According to the Trezor hardware wallet team, it became known about the leakage of personal data of customers that occurred on the side of the MailChimp platform. User data was used for a phishing attack.
We will not be communicating by newsletter until the situation is resolved.
Do not open any emails appearing to come from Trezor until further notice. Please ensure you are using anonymous email addresses for bitcoin-related activity. 2/
— Trezor (@Trezor) April 3, 2022
“MailChimp has confirmed that their service has been hacked by an insider targeting crypto companies. We managed to disable the phishing domain. We are trying to determine how many email addresses were affected,” the statement said.

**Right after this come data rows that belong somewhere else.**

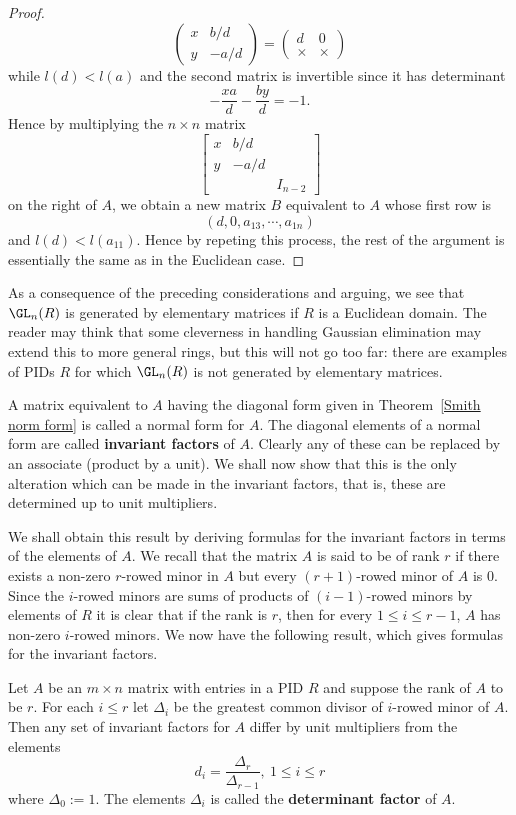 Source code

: \begin{proof}
\[\begin{pmatrix}
x&b/d\\
y&-a/d
\end{pmatrix}=\begin{pmatrix}
d&0\\
\times&\times
\end{pmatrix}\]
while $l(d)<l(a)$ and the second matrix is invertible since it has determinant 
\[-\frac{xa}{d}-\frac{by}{d}=-1.\]
Hence by multiplying the $n\times n$ matrix
\[\begin{bmatrix}
x&b/d&\\
y&-a/d&\\
&&I_{n-2}
\end{bmatrix}\]
on the right of $A$, we obtain a new matrix $B$ equivalent to $A$ whose first row is 
\[(d,0,a_{13},\cdots,a_{1n})\] 
and $l(d)<l(a_{11})$. Hence by repeting this process, the rest of the argument is essentially the same as in the Euclidean case.
\end{proof}
\begin{remark}
As a consequence of the preceding considerations and arguing, we see that $\GL_n(R)$ is generated by elementary matrices if $R$ is a Euclidean domain. The reader may think that some cleverness in handling Gaussian elimination may extend this to more general rings, but this will not go too far: there are examples of PIDs $R$ for which $\GL_n(R)$ is not generated by elementary matrices.
\end{remark}
A matrix equivalent to $A$ having the diagonal form given in Theorem~\ref{Smith norm form} is called a normal form for $A$. The diagonal elements of a normal form are called
\textbf{invariant factors} of $A$. Clearly any of these can be replaced by an associate
(product by a unit). We shall now show that this is the only alteration which can be made in the invariant factors, that is, these are determined up to unit multipliers.\par 
We shall obtain this result by deriving formulas for the invariant factors in terms of the elements of $A$. We recall that the matrix $A$ is said to be of rank $r$ if there exists a non-zero $r$-rowed minor in $A$ but every $(r+1)$-rowed minor of $A$ is $0$. Since the $i$-rowed minors are sums of products of $(i-1)$-rowed minors by elements of $R$ it is clear that if the rank is $r$, then for every $1\leq i\leq r-1$, $A$ has non-zero $i$-rowed minors. We now have the following result, which gives formulas for the invariant factors.
\begin{theorem}\label{det factor}
Let $A$ be an $m\times n$ matrix with entries in a PID $R$ and suppose the rank of $A$ to be $r$. For each $i\leq r$ let $\Delta_i$ be the greatest common divisor of $i$-rowed minor of $A$. Then any set of invariant factors for $A$ differ by unit multipliers from the elements
\[d_i=\frac{\Delta_r}{\Delta_{r-1}},\ 1\leq i\leq r\]
where $\Delta_0:=1$. The elements $\Delta_i$ is called the \textbf{determinant factor} of $A$.
\end{theorem}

Trezor has now halted marketing emails until the situation is “resolved.” And users are advised not to open emails supposedly sent on behalf of the company.
There is no information about the time when the data was compromised. The mailing was carried out from the trezor.us domain (the official domain is trezor.io), in which they asked users to update the application to the “latest” version.
Wow @trezor, this is the best phishing attempt I have seen in the last few years. I am really lucky I don’t have Trezor, because if I had, I would probably actually download that update. pic.twitter.com/DaBN2Oix11
— Tomáš Kafka (@keff85) April 2, 2022
Recall that before that, the attackers published a fake Trezor application in the App Store. Then more than $1.6 million in cryptocurrencies was stolen.